Symantec says it plans to unveil integrated products to accomplish these kinds of goals later this year. However, integrated security based on automated processes has found limited acceptance so far because many organizations remain more comfortable with manual response. Network Associates found that out the hard way a few years ago with its Active Security effort, which flopped.

As far the future, Network Associates has just committed to a re-organization that the company acknowledges is risky.

Samenuk said in his April conference call with Wall Street analysts that the company might encounter business disruptions from the sale of the Sniffer division, in which about 500 employees are expected to exit this summer to the newly formed Network General. (The name of the new company is based on the name of the company that originally sold Sniffer.)

“We expect some dislocation in the sales force,” Samenuk said. That’s because the same salespeople in the larger enterprise accounts are selling Sniffer and Network Associates’ other security products.
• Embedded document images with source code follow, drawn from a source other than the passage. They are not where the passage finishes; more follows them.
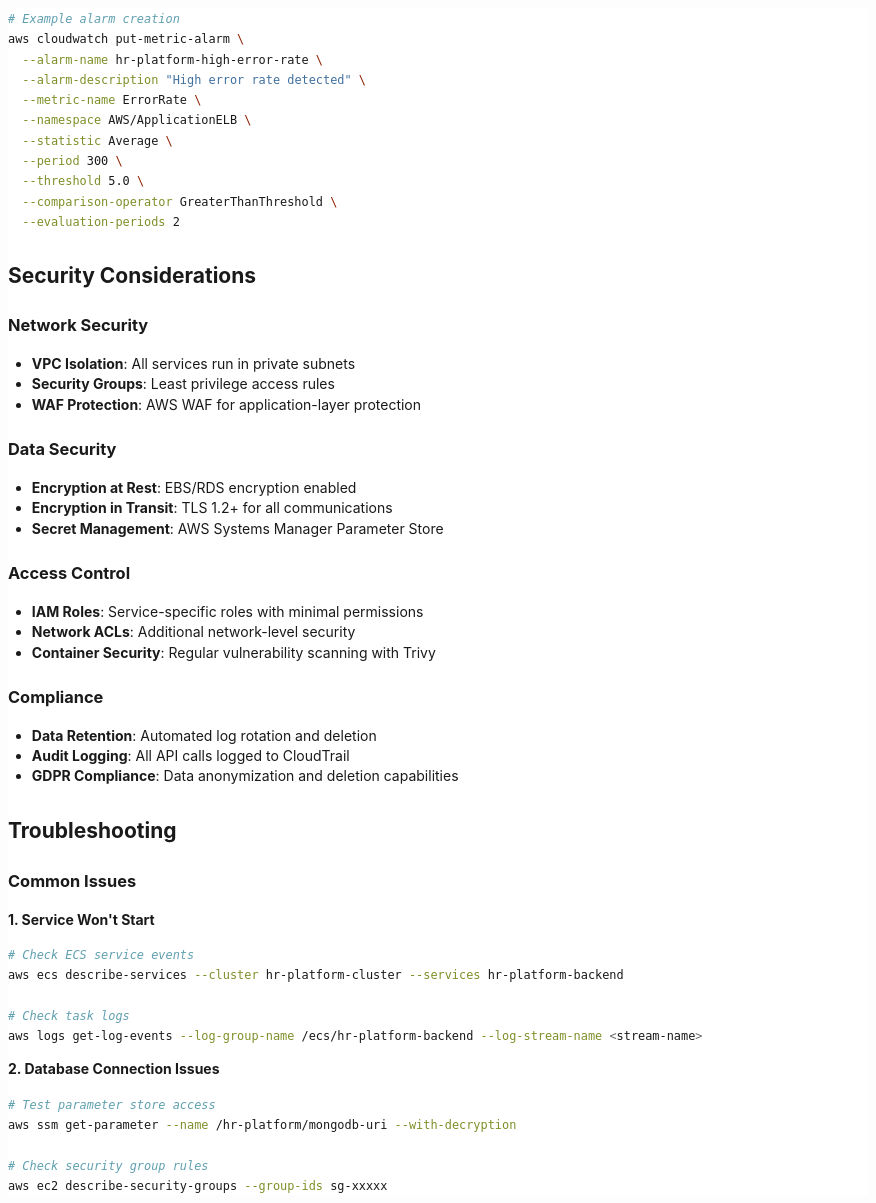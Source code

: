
 ```bash
# Example alarm creation
aws cloudwatch put-metric-alarm \
  --alarm-name hr-platform-high-error-rate \
  --alarm-description "High error rate detected" \
  --metric-name ErrorRate \
  --namespace AWS/ApplicationELB \
  --statistic Average \
  --period 300 \
  --threshold 5.0 \
  --comparison-operator GreaterThanThreshold \
  --evaluation-periods 2
```

## Security Considerations

### Network Security
- **VPC Isolation**: All services run in private subnets
- **Security Groups**: Least privilege access rules
- **WAF Protection**: AWS WAF for application-layer protection

### Data Security
- **Encryption at Rest**: EBS/RDS encryption enabled
- **Encryption in Transit**: TLS 1.2+ for all communications
- **Secret Management**: AWS Systems Manager Parameter Store

### Access Control
- **IAM Roles**: Service-specific roles with minimal permissions
- **Network ACLs**: Additional network-level security
- **Container Security**: Regular vulnerability scanning with Trivy

### Compliance
- **Data Retention**: Automated log rotation and deletion
- **Audit Logging**: All API calls logged to CloudTrail
- **GDPR Compliance**: Data anonymization and deletion capabilities

## Troubleshooting

### Common Issues

**1. Service Won't Start**
```bash
# Check ECS service events
aws ecs describe-services --cluster hr-platform-cluster --services hr-platform-backend

# Check task logs
aws logs get-log-events --log-group-name /ecs/hr-platform-backend --log-stream-name <stream-name>
```

**2. Database Connection Issues**
```bash
# Test parameter store access
aws ssm get-parameter --name /hr-platform/mongodb-uri --with-decryption

# Check security group rules
aws ec2 describe-security-groups --group-ids sg-xxxxx
```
After the sale of Sniffer is complete, which could come by the end of the month, Network Associates will change its name to McAfee.

“My impression is [the company is] going back to the future,” says SG Cowen analyst Peter Kuper. Network Associates’ course has been somewhat erratic over the years, he says, but the makeover envisioned for later this year is an attempt to “start over.”

Network Associates is embarking on a cost-cutting effort that will include reducing business locations from 10 to four over the next six months and outsourcing research and development to India.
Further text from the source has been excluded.